Task directions: Below are records; count the lines in them that hold "también" and give only the count.

[Stored data entries]
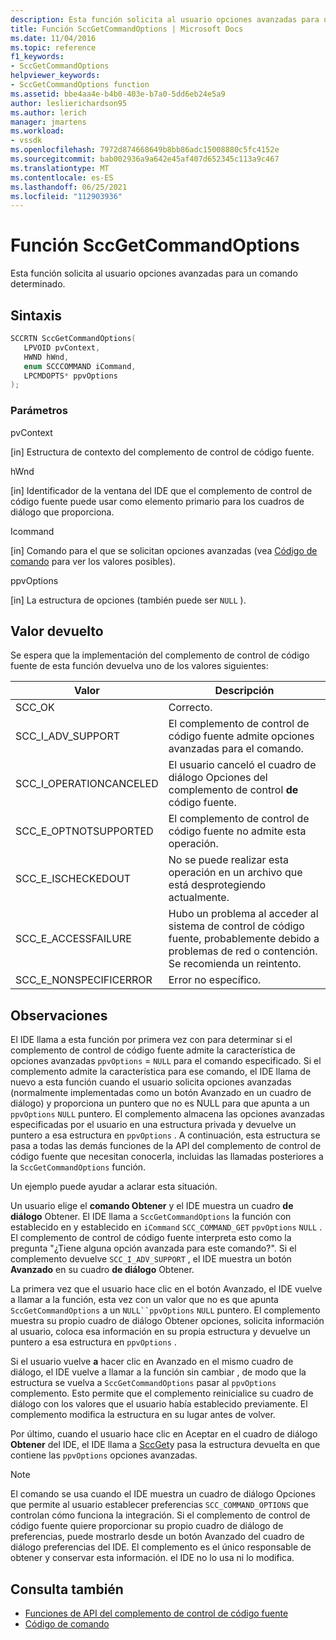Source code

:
 ```yaml
---
description: Esta función solicita al usuario opciones avanzadas para un comando determinado.
title: Función SccGetCommandOptions | Microsoft Docs
ms.date: 11/04/2016
ms.topic: reference
f1_keywords:
- SccGetCommandOptions
helpviewer_keywords:
- SccGetCommandOptions function
ms.assetid: bbe4aa4e-b4b0-403e-b7a0-5dd6eb24e5a9
author: leslierichardson95
ms.author: lerich
manager: jmartens
ms.workload:
- vssdk
ms.openlocfilehash: 7972d874668649b8bb86adc15008880c5fc4152e
ms.sourcegitcommit: bab002936a9a642e45af407d652345c113a9c467
ms.translationtype: MT
ms.contentlocale: es-ES
ms.lasthandoff: 06/25/2021
ms.locfileid: "112903936"
---
```

# <a name="sccgetcommandoptions-function"></a>Función SccGetCommandOptions
Esta función solicita al usuario opciones avanzadas para un comando determinado.

## <a name="syntax"></a>Sintaxis

```cpp
SCCRTN SccGetCommandOptions(
   LPVOID pvContext,
   HWND hWnd,
   enum SCCCOMMAND iCommand,
   LPCMDOPTS* ppvOptions
);
```

### <a name="parameters"></a>Parámetros
 pvContext

[in] Estructura de contexto del complemento de control de código fuente.

 hWnd

[in] Identificador de la ventana del IDE que el complemento de control de código fuente puede usar como elemento primario para los cuadros de diálogo que proporciona.

 Icommand

[in] Comando para el que se solicitan opciones avanzadas (vea [Código de comando](../extensibility/command-code-enumerator.md) para ver los valores posibles).

 ppvOptions

[in] La estructura de opciones (también puede ser `NULL` ).

## <a name="return-value"></a>Valor devuelto
 Se espera que la implementación del complemento de control de código fuente de esta función devuelva uno de los valores siguientes:

|Valor|Descripción|
|-----------|-----------------|
|SCC_OK|Correcto.|
|SCC_I_ADV_SUPPORT|El complemento de control de código fuente admite opciones avanzadas para el comando.|
|SCC_I_OPERATIONCANCELED|El usuario canceló el cuadro de diálogo Opciones del complemento de control **de** código fuente.|
|SCC_E_OPTNOTSUPPORTED|El complemento de control de código fuente no admite esta operación.|
|SCC_E_ISCHECKEDOUT|No se puede realizar esta operación en un archivo que está desprotegiendo actualmente.|
|SCC_E_ACCESSFAILURE|Hubo un problema al acceder al sistema de control de código fuente, probablemente debido a problemas de red o contención. Se recomienda un reintento.|
|SCC_E_NONSPECIFICERROR|Error no específico.|

## <a name="remarks"></a>Observaciones
 El IDE llama a esta función por primera vez con para determinar si el complemento de control de código fuente admite la característica de opciones avanzadas `ppvOptions` = `NULL` para el comando especificado. Si el complemento admite la característica para ese comando, el IDE llama de nuevo a esta  función cuando el usuario solicita opciones avanzadas (normalmente implementadas como un botón Avanzado en un cuadro de diálogo) y proporciona un puntero que no es NULL para que apunta a un `ppvOptions` `NULL` puntero. El complemento almacena las opciones avanzadas especificadas por el usuario en una estructura privada y devuelve un puntero a esa estructura en `ppvOptions` . A continuación, esta estructura se pasa a todas las demás funciones de la API del complemento de control de código fuente que necesitan conocerla, incluidas las llamadas posteriores a la `SccGetCommandOptions` función.

 Un ejemplo puede ayudar a aclarar esta situación.

 Un usuario elige el **comando Obtener** y el IDE muestra un cuadro **de diálogo** Obtener. El IDE llama a `SccGetCommandOptions` la función con establecido en y establecido en `iCommand` `SCC_COMMAND_GET` `ppvOptions` `NULL` . El complemento de control de código fuente interpreta esto como la pregunta "¿Tiene alguna opción avanzada para este comando?". Si el complemento devuelve `SCC_I_ADV_SUPPORT` , el IDE muestra un botón **Avanzado** en su cuadro **de diálogo** Obtener.

 La primera vez que  el usuario hace clic en el botón Avanzado, el IDE vuelve a llamar a la función, esta vez con un valor que no es que apunta `SccGetCommandOptions` a un `NULL``ppvOptions` `NULL` puntero. El complemento muestra su  propio cuadro de diálogo Obtener opciones, solicita información al usuario, coloca esa información en su propia estructura y devuelve un puntero a esa estructura en `ppvOptions` .

 Si el usuario vuelve **a** hacer clic en Avanzado en el mismo cuadro de diálogo, el IDE vuelve a llamar a la función sin cambiar , de modo que la estructura se vuelva a `SccGetCommandOptions` pasar al `ppvOptions` complemento. Esto permite que el complemento reinicialice su cuadro de diálogo con los valores que el usuario había establecido previamente. El complemento modifica la estructura en su lugar antes de volver.

 Por último, cuando  el usuario hace clic en Aceptar en el cuadro de diálogo **Obtener** del IDE, el IDE llama a [SccGet](../extensibility/sccget-function.md)y pasa la estructura devuelta en que contiene las `ppvOptions` opciones avanzadas.

> [!NOTE]
> El comando se usa cuando el IDE muestra un cuadro de diálogo Opciones que permite al usuario establecer preferencias `SCC_COMMAND_OPTIONS` que controlan cómo funciona la integración.  Si el complemento de control de código fuente quiere proporcionar su  propio cuadro de diálogo de preferencias, puede mostrarlo desde un botón Avanzado del cuadro de diálogo preferencias del IDE. El complemento es el único responsable de obtener y conservar esta información. el IDE no lo usa ni lo modifica.

## <a name="see-also"></a>Consulta también
- [Funciones de API del complemento de control de código fuente](../extensibility/source-control-plug-in-api-functions.md)
- [Código de comando](../extensibility/command-code-enumerator.md)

Task answer: 2